Data in this exercise:
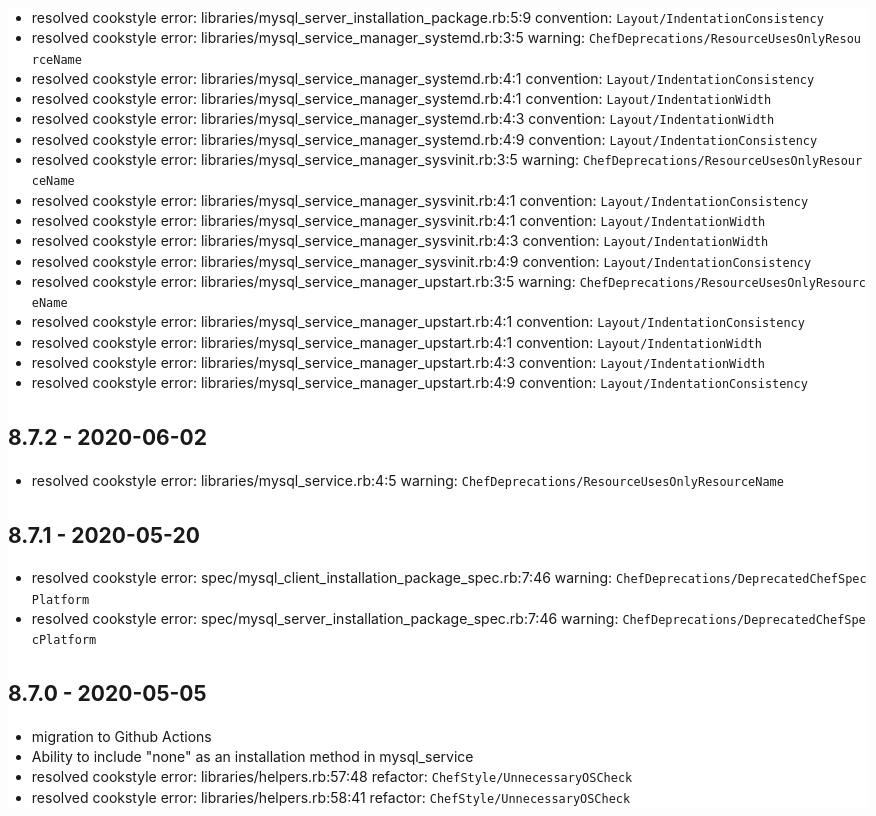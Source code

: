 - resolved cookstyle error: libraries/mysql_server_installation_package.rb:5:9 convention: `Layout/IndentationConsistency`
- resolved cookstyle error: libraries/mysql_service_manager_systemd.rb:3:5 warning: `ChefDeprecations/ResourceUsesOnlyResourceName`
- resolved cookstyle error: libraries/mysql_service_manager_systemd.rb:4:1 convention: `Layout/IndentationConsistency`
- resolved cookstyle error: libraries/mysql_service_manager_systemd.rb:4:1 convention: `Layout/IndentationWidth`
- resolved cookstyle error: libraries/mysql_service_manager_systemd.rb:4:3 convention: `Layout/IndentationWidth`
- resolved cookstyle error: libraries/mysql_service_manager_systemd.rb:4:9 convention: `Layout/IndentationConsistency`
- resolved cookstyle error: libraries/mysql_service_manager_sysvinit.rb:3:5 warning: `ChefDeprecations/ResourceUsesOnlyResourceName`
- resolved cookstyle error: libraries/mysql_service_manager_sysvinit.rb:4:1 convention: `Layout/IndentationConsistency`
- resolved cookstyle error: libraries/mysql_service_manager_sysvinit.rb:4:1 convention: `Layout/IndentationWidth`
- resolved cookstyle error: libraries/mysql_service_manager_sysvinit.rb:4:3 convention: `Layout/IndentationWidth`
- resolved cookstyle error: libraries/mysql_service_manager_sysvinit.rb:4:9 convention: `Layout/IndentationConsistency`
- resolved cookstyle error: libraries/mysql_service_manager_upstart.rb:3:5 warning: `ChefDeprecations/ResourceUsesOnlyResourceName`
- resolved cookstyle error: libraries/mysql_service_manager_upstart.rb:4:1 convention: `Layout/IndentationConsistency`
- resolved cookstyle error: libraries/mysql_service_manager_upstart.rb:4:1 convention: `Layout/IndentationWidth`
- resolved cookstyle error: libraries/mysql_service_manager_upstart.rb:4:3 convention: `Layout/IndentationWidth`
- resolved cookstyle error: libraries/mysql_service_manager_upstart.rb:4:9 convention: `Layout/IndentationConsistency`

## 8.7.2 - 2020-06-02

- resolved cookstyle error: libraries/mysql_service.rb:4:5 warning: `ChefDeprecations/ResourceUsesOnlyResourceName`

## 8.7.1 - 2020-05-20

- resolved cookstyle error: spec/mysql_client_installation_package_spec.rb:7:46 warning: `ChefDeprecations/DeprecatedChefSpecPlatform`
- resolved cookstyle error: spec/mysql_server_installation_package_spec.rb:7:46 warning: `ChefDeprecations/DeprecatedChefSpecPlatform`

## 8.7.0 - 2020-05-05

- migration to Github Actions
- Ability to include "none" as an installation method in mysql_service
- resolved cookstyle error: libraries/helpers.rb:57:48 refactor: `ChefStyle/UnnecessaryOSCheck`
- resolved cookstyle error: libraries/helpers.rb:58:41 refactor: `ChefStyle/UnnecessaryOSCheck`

Work item: Every line above with the word "helpers" belongs in the answer, copied as written.

Reply to the task:
- resolved cookstyle error: libraries/helpers.rb:57:48 refactor: `ChefStyle/UnnecessaryOSCheck`
- resolved cookstyle error: libraries/helpers.rb:58:41 refactor: `ChefStyle/UnnecessaryOSCheck`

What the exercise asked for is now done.